The sweetness of thy contemplation! She remembered Androvsky's face looking at her out of the heart of the sun as they met for the first time in the blue country. In that moment she put him consciously in the place of God, and there was nothing within her to say, "You are committing mortal sin."

She looked into the book once more and her eyes fell upon the words which she had read on her first morning in Beni-Mora:

"Love watcheth, and sleeping, slumbereth not.
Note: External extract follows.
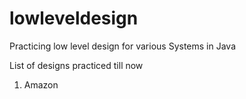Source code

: # lowleveldesign

Practicing low level design for various Systems in Java

List of designs practiced till now

1. Amazon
When weary it is not tired; when straitened it is not constrained; when frightened it is not disturbed; but like a vivid flame and a burning torch it mounteth upwards and securely passeth through all. Whosoever loveth knoweth the cry of this voice."

She had always loved these words and thought them the most beautiful in the book, but now they came to her with the newness of the first spring morning that ever dawned upon the world. The depth of them was laid bare to her, and, with that depth, the depth of her own heart.
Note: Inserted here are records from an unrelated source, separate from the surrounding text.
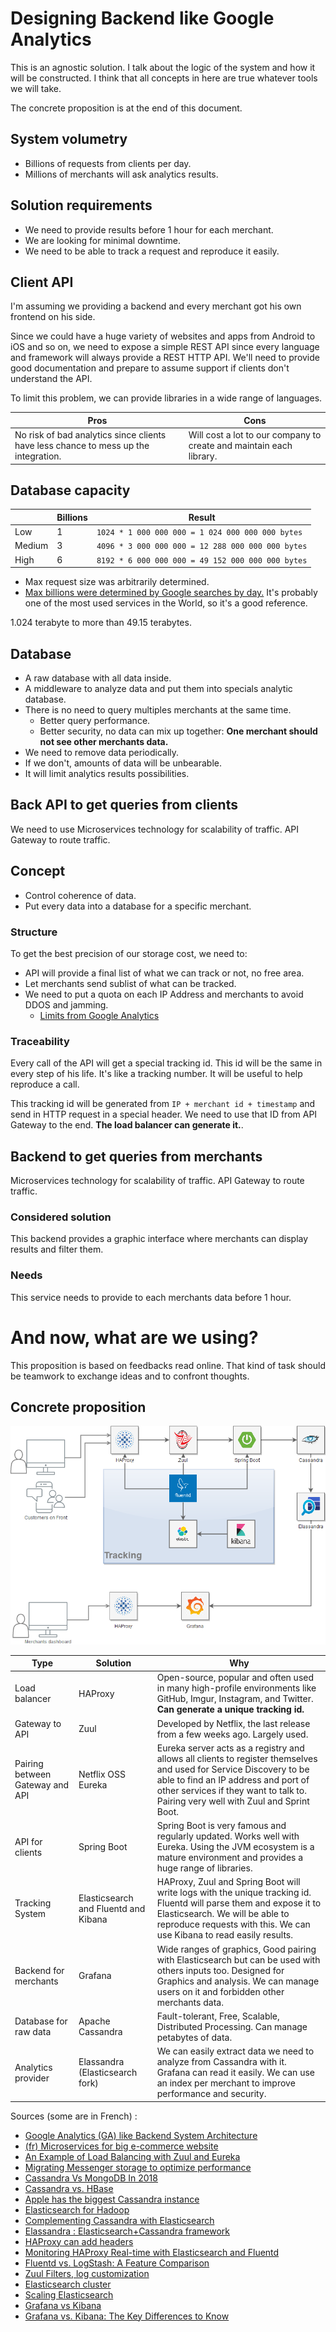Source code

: # Designing Backend like Google Analytics

This is an agnostic solution. I talk about the logic of the system and how it will be constructed. I think that all concepts in here are true whatever tools we will take.

The concrete proposition is at the end of this document.

## System volumetry

- Billions of requests from clients per day.
- Millions of merchants will ask analytics results.

## Solution requirements
- We need to provide results before 1 hour for each merchant.
- We are looking for minimal downtime.
- We need to be able to track a request and reproduce it easily.

## Client API

I'm assuming we providing a backend and every merchant got his own frontend on his side.

Since we could have a huge variety of websites and apps from Android to iOS and so on, we need to expose a simple REST API since every language and framework will always provide a REST HTTP API. We'll need to provide good documentation and prepare to assume support if clients don't understand the API.

To limit this problem, we can provide libraries in a wide range of languages.

|Pros | Cons |
|-----|------|
|No risk of bad analytics since clients have less chance to mess up the integration.| Will cost a lot to our company to create and maintain each library.| We could provide those libraries under open-source licenses to help support more languages without too many costs.

## Database capacity

| | Billions | Result|
|----- |------|-------|
| Low | 1 | `1024 * 1 000 000 000 = 1 024 000 000 000 bytes`
| Medium | 3 | `4096 * 3 000 000 000 = 12 288 000 000 000 bytes`
| High | 6 | `8192 * 6 000 000 000 = 49 152 000 000 000 bytes`
- Max request size was arbitrarily determined.
- [Max billions were determined by Google searches by day.](https://searchengineland.com/google-now-handles-2-999-trillion-searches-per-year-250247)
It's probably one of the most used services in the World, so it's a good reference.

1.024 terabyte to more than 49.15 terabytes.

## Database

- A raw database with all data inside.
- A middleware to analyze data and put them into specials analytic database.
- There is no need to query multiples merchants at the same time.
    - Better query performance.
    - Better security, no data can mix up together: __One merchant should not see other merchants data.__
- We need to remove data periodically.
- If we don't, amounts of data will be unbearable.
- It will limit analytics results possibilities.

## Back API to get queries from clients

We need to use Microservices technology for scalability of traffic. API Gateway to route traffic.

## Concept
- Control coherence of data.
- Put every data into a database for a specific merchant.

### Structure
To get the best precision of our storage cost, we need to:
- API will provide a final list of what we can track or not, no free area.
- Let merchants send sublist of what can be tracked.
- We need to put a quota on each IP Address and merchants to avoid DDOS and jamming.
    - [Limits from Google Analytics](https://developers.google.com/analytics/devguides/config/mgmt/v3/limits-quotas)

### Traceability
Every call of the API will get a special tracking id. This id will be the same in every step of his life. It's like a tracking number. It will be useful to help reproduce a call.

This tracking id will be generated from `IP + merchant id + timestamp` and send in HTTP request in a special header. We need to use that ID from API Gateway to the end. __The load balancer can generate it.__.

## Backend to get queries from merchants

Microservices technology for scalability of traffic. API Gateway to route traffic.

### Considered solution
This backend provides a graphic interface where merchants can display results and filter them.

### Needs
This service needs to provide to each merchants data before 1 hour.


# And now, what are we using?

This proposition is based on feedbacks read online. That kind of task should be teamwork to exchange ideas and to confront thoughts.

## Concrete proposition

![](design.png)

| Type | Solution | Why|
|----- |------|-------|
| Load balancer | HAProxy| Open-source, popular and often used in many high-profile environments like GitHub, Imgur, Instagram, and Twitter. __Can generate a unique tracking id.__
| Gateway to API | Zuul | Developed by Netflix, the last release from a few weeks ago. Largely used.
| Pairing between Gateway and API | Netflix OSS Eureka | Eureka server acts as a registry and allows all clients to register themselves and used for Service Discovery to be able to find an IP address and port of other services if they want to talk to. Pairing very well with Zuul and Sprint Boot.
| API for clients| Spring Boot | Spring Boot is very famous and regularly updated. Works well with Eureka. Using the JVM ecosystem is a mature environment and provides a huge range of libraries.
| Tracking System | Elasticsearch and Fluentd and Kibana | HAProxy, Zuul and Spring Boot will write logs with the unique tracking id. Fluentd will parse them and expose it to Elasticsearch. We will be able to reproduce requests with this. We can use Kibana to read easily results.
| Backend for merchants | Grafana | Wide ranges of graphics, Good pairing with Elasticsearch but can be used with others inputs too. Designed for Graphics and analysis. We can manage users on it and forbidden other merchants data.
| Database for raw data | Apache Cassandra | Fault-tolerant, Free, Scalable, Distributed Processing. Can manage petabytes of data.
| Analytics provider | Elassandra (Elasticsearch fork) | We can easily extract data we need to analyze from Cassandra with it. Grafana can read it easily. We can use an index per merchant to improve performance and security.

Sources (some are in French) :
- [Google Analytics (GA) like Backend System Architecture](https://medium.com/@abhilashkrishnan_64923/google-analytics-ga-like-backend-system-architecture-7a7826d56af7)
- [(fr) Microservices for big e-commerce website](https://blog.ippon.fr/2016/10/20/industrialisation-dune-architecture-de-microservices/)
- [An Example of Load Balancing with Zuul and Eureka](https://www.baeldung.com/zuul-load-balancing)
- [Migrating Messenger storage to optimize performance](https://engineering.fb.com/core-data/migrating-messenger-storage-to-optimize-performance/)
- [Cassandra Vs MongoDB In 2018](https://blog.panoply.io/cassandra-vs-mongodb)
- [Cassandra vs. HBase](https://www.scnsoft.com/blog/cassandra-vs-hbase)
- [Apple has the biggest Cassandra instance](https://www.datastax.com/2019/03/apache-cassandra-five-interesting-facts)
- [Elasticsearch for Hadoop](https://www.elastic.co/what-is/elasticsearch-hadoop)
- [Complementing Cassandra with Elasticsearch](https://blog.devartis.com/complementing-cassandra-with-elasticsearch-121c70ef7f4)
- [Elassandra : Elasticsearch+Cassandra framework](https://www.elassandra.io/)
- [HAProxy can add headers](https://cbonte.github.io/haproxy-dconv/1.7/configuration.html#7.3.1)
- [Monitoring HAProxy Real-time with Elasticsearch and Fluentd](https://www.fluentd.org/guides/recipes/haproxy-elasticsearch)
- [Fluentd vs. LogStash: A Feature Comparison](https://www.loomsystems.com/blog/single-post/2017/01/30/a-comparison-of-fluentd-vs-logstash-log-collector)
- [Zuul Filters, log customization](https://github.com/Netflix/zuul/wiki/Filters)
- [Elasticsearch cluster](https://logz.io/blog/elasticsearch-cluster-tutorial/)
- [Scaling Elasticsearch](https://medium.com/hipages-engineering/scaling-elasticsearch-b63fa400ee9e)
- [Grafana vs Kibana](https://stackshare.io/stackups/grafana-vs-kibana)
- [Grafana vs. Kibana: The Key Differences to Know](https://logz.io/blog/grafana-vs-kibana/)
The paralysis of anguish passed from her. She no longer looked to Nature as one dumbly seeking help. For they led her to herself, and made her look into herself and her own love and know it. "When frightened it is not disturbed--it securely passeth through all." That was absolutely true--true as her love. She looked down into her love, and she saw there the face of God, but thought she saw the face of human love only. And it was so beautiful and so strong that even the tears upon it gave her courage, and she said to herself: "Nothing matters, nothing can matter so long as I have this love within me. He is going away, but I am not sad, for I am going with him--my love, all that I am--that is going with him, will always be with him."
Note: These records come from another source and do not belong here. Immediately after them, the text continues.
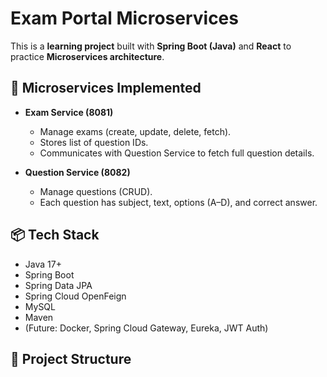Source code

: # Exam Portal Microservices

This is a **learning project** built with **Spring Boot (Java)** and **React** to practice **Microservices architecture**.

## 🚀 Microservices Implemented
- **Exam Service (8081)**
    - Manage exams (create, update, delete, fetch).
    - Stores list of question IDs.
    - Communicates with Question Service to fetch full question details.

- **Question Service (8082)**
    - Manage questions (CRUD).
    - Each question has subject, text, options (A–D), and correct answer.

## 📦 Tech Stack
- Java 17+
- Spring Boot
- Spring Data JPA
- Spring Cloud OpenFeign
- MySQL
- Maven
- (Future: Docker, Spring Cloud Gateway, Eureka, JWT Auth)

## 📂 Project Structure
Just then it seemed to her that if she had seen Androvsky lying dead before her on the sand she could not have felt unhappy. Nothing could do harm to a great love. It was the one permanent, eternally vital thing, clad in an armour of fire that no weapon could pierce, free of all terror from outside things because it held its safety within its own heart, everlastingly enough, perfectly, flawlessly complete for and in itself. For that moment fear left her, restlessness left her.

Anyone looking in upon her from the garden would have looked in upon a great, calm happiness.

Presently there came a step upon the sand of the garden walks. A man, going slowly, with a sort of passionate reluctance, as if something immensely strong was trying to hold him back, but was conquered with difficulty by something still stronger that drove him on, came out of the fierce sunshine into the shadow of the garden, and began to search its silent recesses. It was Androvsky. He looked bowed and old and guilty. The two lines near his mouth were deep. His lips were working.

His thin cheeks had fallen in like the cheeks of a man devoured by a wasting illness, and the strong tinge of sunburn on them seemed to be but an imperfect mark to a pallor that, fully visible, would have been more terrible than that of a corpse. In his eyes there was a fixed expression of ferocious grief that seemed mingled with ferocious anger, as if he were suffering from some dreadful misery, and cursed himself because he suffered, as a man may curse himself for doing a thing that he chooses to do but need not do. Such an expression may sometimes be seen in the eyes of those who are resisting a great temptation.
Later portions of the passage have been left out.